→ **GIVEN ENTRIES**:

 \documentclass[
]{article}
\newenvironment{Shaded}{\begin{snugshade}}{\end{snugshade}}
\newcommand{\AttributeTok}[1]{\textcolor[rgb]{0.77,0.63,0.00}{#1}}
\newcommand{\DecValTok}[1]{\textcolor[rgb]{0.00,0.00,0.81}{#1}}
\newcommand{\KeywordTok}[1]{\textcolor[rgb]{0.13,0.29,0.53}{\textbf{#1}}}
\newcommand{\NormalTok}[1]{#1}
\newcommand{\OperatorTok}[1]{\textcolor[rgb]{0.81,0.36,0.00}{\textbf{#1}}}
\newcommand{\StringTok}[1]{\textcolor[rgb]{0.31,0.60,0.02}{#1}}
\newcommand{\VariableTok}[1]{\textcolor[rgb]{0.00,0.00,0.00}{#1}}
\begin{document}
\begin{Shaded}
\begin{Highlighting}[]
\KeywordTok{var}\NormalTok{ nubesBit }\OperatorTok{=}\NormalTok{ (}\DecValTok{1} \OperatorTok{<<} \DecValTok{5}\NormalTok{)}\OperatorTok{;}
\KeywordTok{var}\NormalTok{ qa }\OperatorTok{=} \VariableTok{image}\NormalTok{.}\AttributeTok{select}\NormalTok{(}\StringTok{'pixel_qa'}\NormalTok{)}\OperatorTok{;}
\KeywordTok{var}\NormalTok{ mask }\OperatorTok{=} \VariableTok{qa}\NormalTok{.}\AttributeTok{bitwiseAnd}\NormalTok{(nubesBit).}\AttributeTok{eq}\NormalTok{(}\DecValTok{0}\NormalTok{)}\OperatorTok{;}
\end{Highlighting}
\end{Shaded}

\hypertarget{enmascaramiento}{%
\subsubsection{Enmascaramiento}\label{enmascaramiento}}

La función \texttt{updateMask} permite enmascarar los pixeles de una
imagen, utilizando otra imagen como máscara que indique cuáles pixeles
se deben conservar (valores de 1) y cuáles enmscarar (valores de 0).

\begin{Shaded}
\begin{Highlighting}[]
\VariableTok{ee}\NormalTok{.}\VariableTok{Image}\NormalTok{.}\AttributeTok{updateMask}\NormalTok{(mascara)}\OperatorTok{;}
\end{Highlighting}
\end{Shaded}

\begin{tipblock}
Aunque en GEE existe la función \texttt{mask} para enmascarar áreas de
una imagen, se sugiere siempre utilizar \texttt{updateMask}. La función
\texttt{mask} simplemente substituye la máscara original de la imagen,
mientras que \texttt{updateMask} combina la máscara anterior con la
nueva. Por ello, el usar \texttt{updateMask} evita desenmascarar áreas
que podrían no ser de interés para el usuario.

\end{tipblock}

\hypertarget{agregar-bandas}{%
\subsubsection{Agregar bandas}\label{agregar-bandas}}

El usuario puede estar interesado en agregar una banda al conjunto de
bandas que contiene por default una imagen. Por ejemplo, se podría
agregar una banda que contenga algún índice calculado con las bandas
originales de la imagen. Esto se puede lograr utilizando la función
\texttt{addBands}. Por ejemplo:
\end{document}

→ **PROBLEM TO WORK ON**: The listing is to be given again exactly, line for line.

→ **SOLUTION**:
 \documentclass[
]{article}
\newenvironment{Shaded}{\begin{snugshade}}{\end{snugshade}}
\newcommand{\AttributeTok}[1]{\textcolor[rgb]{0.77,0.63,0.00}{#1}}
\newcommand{\DecValTok}[1]{\textcolor[rgb]{0.00,0.00,0.81}{#1}}
\newcommand{\KeywordTok}[1]{\textcolor[rgb]{0.13,0.29,0.53}{\textbf{#1}}}
\newcommand{\NormalTok}[1]{#1}
\newcommand{\OperatorTok}[1]{\textcolor[rgb]{0.81,0.36,0.00}{\textbf{#1}}}
\newcommand{\StringTok}[1]{\textcolor[rgb]{0.31,0.60,0.02}{#1}}
\newcommand{\VariableTok}[1]{\textcolor[rgb]{0.00,0.00,0.00}{#1}}
\begin{document}
\begin{Shaded}
\begin{Highlighting}[]
\KeywordTok{var}\NormalTok{ nubesBit }\OperatorTok{=}\NormalTok{ (}\DecValTok{1} \OperatorTok{<<} \DecValTok{5}\NormalTok{)}\OperatorTok{;}
\KeywordTok{var}\NormalTok{ qa }\OperatorTok{=} \VariableTok{image}\NormalTok{.}\AttributeTok{select}\NormalTok{(}\StringTok{'pixel_qa'}\NormalTok{)}\OperatorTok{;}
\KeywordTok{var}\NormalTok{ mask }\OperatorTok{=} \VariableTok{qa}\NormalTok{.}\AttributeTok{bitwiseAnd}\NormalTok{(nubesBit).}\AttributeTok{eq}\NormalTok{(}\DecValTok{0}\NormalTok{)}\OperatorTok{;}
\end{Highlighting}
\end{Shaded}

\hypertarget{enmascaramiento}{%
\subsubsection{Enmascaramiento}\label{enmascaramiento}}

La función \texttt{updateMask} permite enmascarar los pixeles de una
imagen, utilizando otra imagen como máscara que indique cuáles pixeles
se deben conservar (valores de 1) y cuáles enmscarar (valores de 0).

\begin{Shaded}
\begin{Highlighting}[]
\VariableTok{ee}\NormalTok{.}\VariableTok{Image}\NormalTok{.}\AttributeTok{updateMask}\NormalTok{(mascara)}\OperatorTok{;}
\end{Highlighting}
\end{Shaded}

\begin{tipblock}
Aunque en GEE existe la función \texttt{mask} para enmascarar áreas de
una imagen, se sugiere siempre utilizar \texttt{updateMask}. La función
\texttt{mask} simplemente substituye la máscara original de la imagen,
mientras que \texttt{updateMask} combina la máscara anterior con la
nueva. Por ello, el usar \texttt{updateMask} evita desenmascarar áreas
que podrían no ser de interés para el usuario.

\end{tipblock}

\hypertarget{agregar-bandas}{%
\subsubsection{Agregar bandas}\label{agregar-bandas}}

El usuario puede estar interesado en agregar una banda al conjunto de
bandas que contiene por default una imagen. Por ejemplo, se podría
agregar una banda que contenga algún índice calculado con las bandas
originales de la imagen. Esto se puede lograr utilizando la función
\texttt{addBands}. Por ejemplo:
\end{document}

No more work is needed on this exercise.